Yes, that’s a bit inconvenient indeed – thanks for the heads up. I guess this one relates to GoboNet storing WiFi credentials on the user’s home directory; there’s no global settings, which is the reason why it doesn’t automatically connect to any networks on a fresh boot.

@hisham, would you oppose to having centralized settings for GoboNet?

I use a wired DHCP setup, so credentials aren’t necessarily an issue for that use case.

Would it make sense to probe for (ethernet) interfaces and just DHCP them if they aren’t wifi-interfaces? Or is it better to actively configure them (ethernet, not WiFI) somewhere to avoid suprises?
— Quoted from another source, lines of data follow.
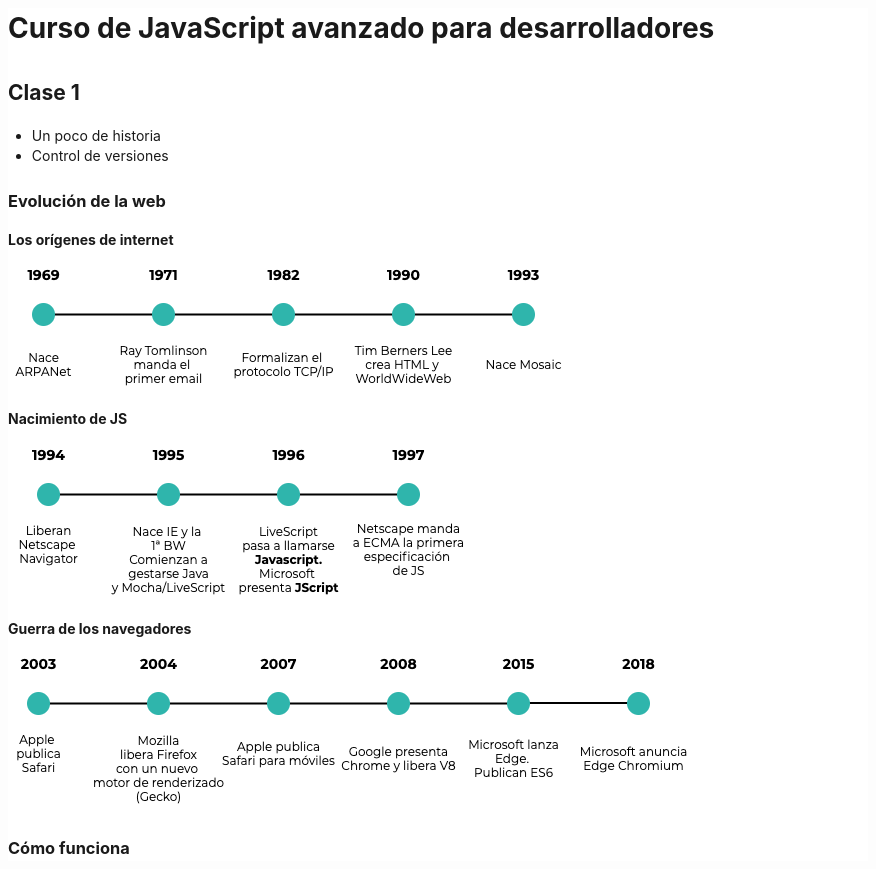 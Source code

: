 # Curso de JavaScript avanzado para desarrolladores

## Clase 1
- Un poco de historia
- Control de versiones




### Evolución de la web

**Los orígenes de internet**

![Los orígenes de internet](../assets/clase1/browser-history-1.png)

**Nacimiento de JS**

![Nacimiento de JS](../assets/clase1/browser-history-2.png)

**Guerra de los navegadores**

![Guerra de los navegadores](../assets/clase1/browser-history-3.png)

### Cómo funciona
I think it would be generally easier for management to keep wifi credentials and the like in GoboNet under the user as they are, and do a simpler wired-ethernet-DHCP probe during boot as @ermo suggested.

The point of GoboNet was to be ultra-minimal to cater for the “80% case” of a personal single-user with a laptop and wifi and the occasional network cable. Adding support for the remaining 20% cases would complicate it a lot, at which point it would be best to go to any of the existing complicated solutions (all of which annoyed me immensely, leading me to write GoboNet :laughing: ).


All right, that sounds like a good compromise!


How might we get started on this? What’s the first thing that needs to be done for this to become a minimum viable product in the Gobo boot scripts?

Obviously, with @lucasvr 's Systemd “hack”, this becomes as easy as using the built-in systemd-network functionality.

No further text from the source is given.